(EXERCISE GOAL): When the string "chapter" is part of a line in the data below, report the whole line.
START SOURCE MATERIAL
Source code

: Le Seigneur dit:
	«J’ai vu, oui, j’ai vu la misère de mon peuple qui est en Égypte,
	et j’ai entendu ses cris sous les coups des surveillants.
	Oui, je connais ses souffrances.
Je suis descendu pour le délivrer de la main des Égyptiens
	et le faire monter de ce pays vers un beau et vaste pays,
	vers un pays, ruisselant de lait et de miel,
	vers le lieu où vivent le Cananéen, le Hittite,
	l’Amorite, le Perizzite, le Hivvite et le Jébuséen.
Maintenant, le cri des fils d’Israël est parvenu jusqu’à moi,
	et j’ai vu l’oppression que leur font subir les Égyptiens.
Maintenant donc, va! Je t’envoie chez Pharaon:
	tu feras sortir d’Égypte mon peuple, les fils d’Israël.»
END SOURCE MATERIAL
START SOURCE MATERIAL
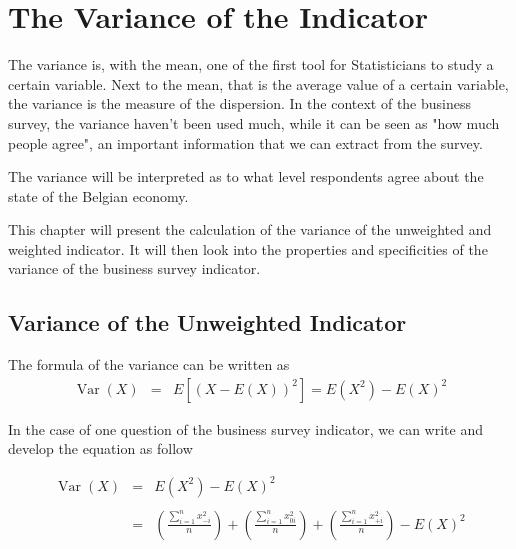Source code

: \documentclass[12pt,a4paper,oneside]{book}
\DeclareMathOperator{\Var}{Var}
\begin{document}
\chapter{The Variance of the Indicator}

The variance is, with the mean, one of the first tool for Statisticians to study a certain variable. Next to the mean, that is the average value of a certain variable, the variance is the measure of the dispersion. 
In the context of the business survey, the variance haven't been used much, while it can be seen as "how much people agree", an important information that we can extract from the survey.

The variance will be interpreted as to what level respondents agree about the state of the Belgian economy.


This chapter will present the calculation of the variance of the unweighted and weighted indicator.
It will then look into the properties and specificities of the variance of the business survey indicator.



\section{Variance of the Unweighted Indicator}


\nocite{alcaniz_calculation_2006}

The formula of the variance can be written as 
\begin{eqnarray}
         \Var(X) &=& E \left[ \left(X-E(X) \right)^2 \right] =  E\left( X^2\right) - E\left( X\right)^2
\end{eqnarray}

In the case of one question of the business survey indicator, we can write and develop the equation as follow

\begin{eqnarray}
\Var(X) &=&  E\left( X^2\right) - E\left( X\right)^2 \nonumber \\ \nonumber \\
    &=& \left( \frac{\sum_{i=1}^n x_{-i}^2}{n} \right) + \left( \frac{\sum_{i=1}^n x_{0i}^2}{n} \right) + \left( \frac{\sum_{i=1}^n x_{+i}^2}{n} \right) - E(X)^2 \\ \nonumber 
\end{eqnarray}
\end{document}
END SOURCE MATERIAL
(SOLUTION TO THIS PROBLEM):
\chapter{The Variance of the Indicator}
This chapter will present the calculation of the variance of the unweighted and weighted indicator.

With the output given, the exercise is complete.